# BP Dividend hike



## Kaitlyn (May 13, 2011)

http://www.newser.com/article/da27r...rofits-swell-russian-deal-brings-in-cash.html

BP is hiking their dividend 12.5% to 9 cents, but there is the ADR on the NYSE which is $0.48. Does this mean that is also increasing 12.5%, to $0.54?


----------



## blin10 (Jun 27, 2011)

yes


----------



## Toronto.gal (Jan 8, 2010)

*Kaitlyn:* you can find a lot of the answers you ask here & much quicker, by simply visiting the company's website. 

'BP today announced a quarterly dividend of 9 cents per ordinary share *($0.54 per ADS)*, which is expected to be paid on 21 December 2012.' 
http://www.bp.com/extendedgenericarticle.do?categoryId=2012968&contentId=7078509

Our patience has been rewarded! :encouragement:


----------



## Kaitlyn (May 13, 2011)

Toronto.gal said:


> *Kaitlyn:* you can find a lot of the answers you ask here & much quicker, by simply visiting the company's website.
> 
> 'BP today announced a quarterly dividend of 9 cents per ordinary share *($0.54 per ADS)*, which is expected to be paid on 21 December 2012.'
> http://www.bp.com/extendedgenericarticle.do?categoryId=2012968&contentId=7078509
> ...


Ah... I was doing tons of searches but everything was talking about the LON ticker.

Thanks!

I only hold 200 shares, sadly (all I could afford at the time) but I'm up 34% plus the rising dividends


----------



## My Own Advisor (Sep 24, 2012)

@Kaitlyn,

Nice work!

Where do folks hold this stock, in RRSP I assume? Curious since there are tax implications for ADR stocks.


----------



## Kaitlyn (May 13, 2011)

My Own Advisor said:


> @Kaitlyn,
> 
> Nice work!
> 
> Where do folks hold this stock, in RRSP I assume? Curious since there are tax implications for ADR stocks.

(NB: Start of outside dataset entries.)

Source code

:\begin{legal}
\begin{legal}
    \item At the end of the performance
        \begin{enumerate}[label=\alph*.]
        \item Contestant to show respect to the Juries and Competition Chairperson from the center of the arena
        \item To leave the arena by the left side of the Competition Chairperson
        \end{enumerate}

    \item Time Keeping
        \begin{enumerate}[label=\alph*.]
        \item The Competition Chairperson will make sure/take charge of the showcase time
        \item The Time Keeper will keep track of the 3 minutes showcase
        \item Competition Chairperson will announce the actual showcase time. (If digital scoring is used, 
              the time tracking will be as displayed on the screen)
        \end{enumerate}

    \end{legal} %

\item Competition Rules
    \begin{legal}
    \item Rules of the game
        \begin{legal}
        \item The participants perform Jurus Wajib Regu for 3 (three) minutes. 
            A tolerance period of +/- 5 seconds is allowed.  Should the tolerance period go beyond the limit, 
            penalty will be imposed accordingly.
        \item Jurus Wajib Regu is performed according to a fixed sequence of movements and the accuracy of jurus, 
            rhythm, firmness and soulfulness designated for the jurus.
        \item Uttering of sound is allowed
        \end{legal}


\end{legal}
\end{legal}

I hold it in my non-registered USD account. What are the tax implications of ADR?


----------



## My Own Advisor (Sep 24, 2012)

4) I received the November statement of my RRSP account with BMO InvestorLine and was surprised to find that non-resident tax at 19 per cent was withheld from dividends paid on my shares of Spanish-based Telefonica SA-sponsored American depositary receipts. My questions are: 1) Whether sponsored ADRs on the New York Stock Exchange are covered under the tax treaty between the United States and Canada; 2) If yes, is there anything that I could do with BMO InvestorLine for some remedy; and 3) If not, what is the withholding tax rate on dividends?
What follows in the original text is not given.